Michael H. Kean, the vice president of public and governmental affairs for CTB/McGraw-Hill, one of the nation’s largest commercial-test publishers, said that although it’s not “equating” in the technical sense, states could set scores on their own tests to signal “proficiency” on state standards, and other scores on commercially written exams, or locally administered tests, that would also indicate proficiency. States could then track changes in the percentage of students who scored at the proficient level in every grade, from year to year, regardless of the test.
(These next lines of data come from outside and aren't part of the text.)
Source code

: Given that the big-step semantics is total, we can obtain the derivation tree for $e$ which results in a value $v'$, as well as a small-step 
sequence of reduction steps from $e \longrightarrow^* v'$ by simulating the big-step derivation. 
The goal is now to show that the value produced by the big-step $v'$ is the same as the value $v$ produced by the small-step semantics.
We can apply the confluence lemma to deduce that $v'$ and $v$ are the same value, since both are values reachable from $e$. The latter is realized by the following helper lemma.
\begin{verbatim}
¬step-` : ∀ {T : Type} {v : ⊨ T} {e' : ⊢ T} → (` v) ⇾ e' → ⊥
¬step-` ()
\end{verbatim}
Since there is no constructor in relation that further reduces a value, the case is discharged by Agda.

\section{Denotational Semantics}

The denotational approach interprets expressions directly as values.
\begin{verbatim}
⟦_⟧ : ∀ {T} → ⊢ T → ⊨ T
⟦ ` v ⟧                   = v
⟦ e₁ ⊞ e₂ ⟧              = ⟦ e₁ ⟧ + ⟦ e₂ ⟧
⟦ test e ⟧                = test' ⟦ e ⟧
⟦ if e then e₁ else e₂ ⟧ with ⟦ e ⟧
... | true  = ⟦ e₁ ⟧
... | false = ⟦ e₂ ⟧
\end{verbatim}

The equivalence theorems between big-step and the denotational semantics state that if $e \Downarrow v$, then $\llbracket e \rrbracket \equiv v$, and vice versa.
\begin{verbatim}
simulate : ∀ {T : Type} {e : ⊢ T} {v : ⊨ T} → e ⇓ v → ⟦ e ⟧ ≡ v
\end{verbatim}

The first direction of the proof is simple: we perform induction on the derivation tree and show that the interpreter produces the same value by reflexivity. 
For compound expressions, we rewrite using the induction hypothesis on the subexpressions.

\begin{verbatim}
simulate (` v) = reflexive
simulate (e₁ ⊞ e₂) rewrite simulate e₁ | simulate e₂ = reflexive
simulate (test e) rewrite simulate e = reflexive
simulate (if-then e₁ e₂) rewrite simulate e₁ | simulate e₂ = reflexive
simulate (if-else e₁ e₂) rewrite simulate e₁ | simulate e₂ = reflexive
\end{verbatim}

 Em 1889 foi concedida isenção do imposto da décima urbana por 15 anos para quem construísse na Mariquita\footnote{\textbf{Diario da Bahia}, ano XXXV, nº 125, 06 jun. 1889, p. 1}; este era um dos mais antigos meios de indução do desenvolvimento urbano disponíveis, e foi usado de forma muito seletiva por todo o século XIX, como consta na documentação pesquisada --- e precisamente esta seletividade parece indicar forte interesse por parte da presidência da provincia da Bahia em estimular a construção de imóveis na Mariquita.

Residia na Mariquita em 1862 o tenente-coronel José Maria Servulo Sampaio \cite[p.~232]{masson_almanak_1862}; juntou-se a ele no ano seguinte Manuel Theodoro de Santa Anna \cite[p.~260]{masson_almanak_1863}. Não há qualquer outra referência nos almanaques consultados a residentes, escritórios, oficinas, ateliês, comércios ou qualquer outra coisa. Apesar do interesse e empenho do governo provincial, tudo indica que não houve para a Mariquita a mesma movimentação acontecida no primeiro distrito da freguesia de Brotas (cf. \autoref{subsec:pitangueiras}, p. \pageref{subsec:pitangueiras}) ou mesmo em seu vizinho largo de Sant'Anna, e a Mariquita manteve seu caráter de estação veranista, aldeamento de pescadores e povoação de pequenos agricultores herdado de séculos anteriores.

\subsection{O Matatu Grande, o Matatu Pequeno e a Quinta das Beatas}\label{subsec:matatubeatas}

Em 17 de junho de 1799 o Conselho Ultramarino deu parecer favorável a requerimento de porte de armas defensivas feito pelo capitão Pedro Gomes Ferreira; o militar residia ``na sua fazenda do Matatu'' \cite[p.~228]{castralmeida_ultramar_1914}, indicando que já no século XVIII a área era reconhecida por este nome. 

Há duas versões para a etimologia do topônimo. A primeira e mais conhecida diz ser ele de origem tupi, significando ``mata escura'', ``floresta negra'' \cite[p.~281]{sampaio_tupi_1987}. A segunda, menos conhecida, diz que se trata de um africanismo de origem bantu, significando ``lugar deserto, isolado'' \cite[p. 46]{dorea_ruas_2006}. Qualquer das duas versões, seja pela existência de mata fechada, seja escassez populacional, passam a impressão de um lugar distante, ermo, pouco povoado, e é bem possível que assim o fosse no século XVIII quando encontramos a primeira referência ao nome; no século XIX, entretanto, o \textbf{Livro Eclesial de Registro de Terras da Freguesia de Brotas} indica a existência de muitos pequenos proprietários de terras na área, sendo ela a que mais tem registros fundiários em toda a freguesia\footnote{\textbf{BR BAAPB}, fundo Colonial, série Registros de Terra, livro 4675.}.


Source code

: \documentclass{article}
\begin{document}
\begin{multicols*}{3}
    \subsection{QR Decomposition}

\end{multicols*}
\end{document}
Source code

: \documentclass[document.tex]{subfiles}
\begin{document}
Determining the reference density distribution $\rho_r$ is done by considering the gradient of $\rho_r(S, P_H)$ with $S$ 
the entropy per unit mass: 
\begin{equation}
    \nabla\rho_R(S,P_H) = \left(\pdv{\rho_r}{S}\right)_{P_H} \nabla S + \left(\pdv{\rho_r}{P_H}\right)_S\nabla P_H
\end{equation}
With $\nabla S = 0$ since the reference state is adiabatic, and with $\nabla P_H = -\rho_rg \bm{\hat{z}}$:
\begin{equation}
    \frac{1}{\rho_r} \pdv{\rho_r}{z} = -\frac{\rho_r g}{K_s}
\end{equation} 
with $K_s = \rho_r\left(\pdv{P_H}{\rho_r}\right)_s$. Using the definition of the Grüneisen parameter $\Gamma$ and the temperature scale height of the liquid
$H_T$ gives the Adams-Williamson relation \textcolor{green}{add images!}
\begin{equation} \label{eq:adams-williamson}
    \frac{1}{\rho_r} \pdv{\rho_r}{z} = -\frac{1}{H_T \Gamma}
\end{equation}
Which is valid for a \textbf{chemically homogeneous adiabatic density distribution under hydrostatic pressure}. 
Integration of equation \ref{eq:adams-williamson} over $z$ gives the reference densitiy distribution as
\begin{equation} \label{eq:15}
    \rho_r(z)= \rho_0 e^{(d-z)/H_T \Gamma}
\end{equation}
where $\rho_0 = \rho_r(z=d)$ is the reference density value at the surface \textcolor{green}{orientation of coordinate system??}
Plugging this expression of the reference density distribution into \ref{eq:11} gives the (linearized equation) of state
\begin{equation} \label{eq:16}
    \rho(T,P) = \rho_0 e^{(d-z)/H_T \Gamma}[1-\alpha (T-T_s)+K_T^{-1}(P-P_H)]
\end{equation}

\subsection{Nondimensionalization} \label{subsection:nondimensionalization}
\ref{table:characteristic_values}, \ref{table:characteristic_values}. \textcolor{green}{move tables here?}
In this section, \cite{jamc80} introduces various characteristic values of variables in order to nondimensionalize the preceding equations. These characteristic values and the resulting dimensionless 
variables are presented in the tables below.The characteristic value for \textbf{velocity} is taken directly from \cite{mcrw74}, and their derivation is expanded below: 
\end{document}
The idea of having a mix of state and local testing to measure the value that individual schools or districts add to students’ achievement is “not as big a deal as some folks are trying to make it,” said William L. Sanders, the manager of the educational value-added assessment service at SASS in Schools, a software company in Cary, N.C. “It does put a premium on doing the right analytical work, but it’s certainly doable.”
The American Association of Publishers, of which CTB/McGraw-Hill is a member, is one of many groups urging exactly that kind of flexibility. Those groups argue that states have spent the better part of a decade setting up testing systems that measure student performance against state standards in key grades. To design such tests in every grade, they assert, would be extremely costly and unnecessary.
The National Association of State Boards of Education, for example, estimates it could cost as much as $7 billion over seven years for states to design and administer reading and math tests each year in grades 3-8. The most conservative estimate, according to NASBE, is $2.7 billion for simpler, cheaper tests.
“The costs are staggering, but not surprising to states who have put in place comprehensive assessment systems over the past 10 years,” said Brenda L. Welburn, NASBE’s executive director. “Unfortunately, neither the president nor Congress has really considered the incredible expense states will incur from this sweeping change in assessment policies. Worse, national leaders have tried to downplay these very real, very high costs.”
The administration requested $320 million to help states pay for testing in fiscal 2002. The pending Senate education bill would authorize $400 million for test development each year, while the House bill would authorize $320 million.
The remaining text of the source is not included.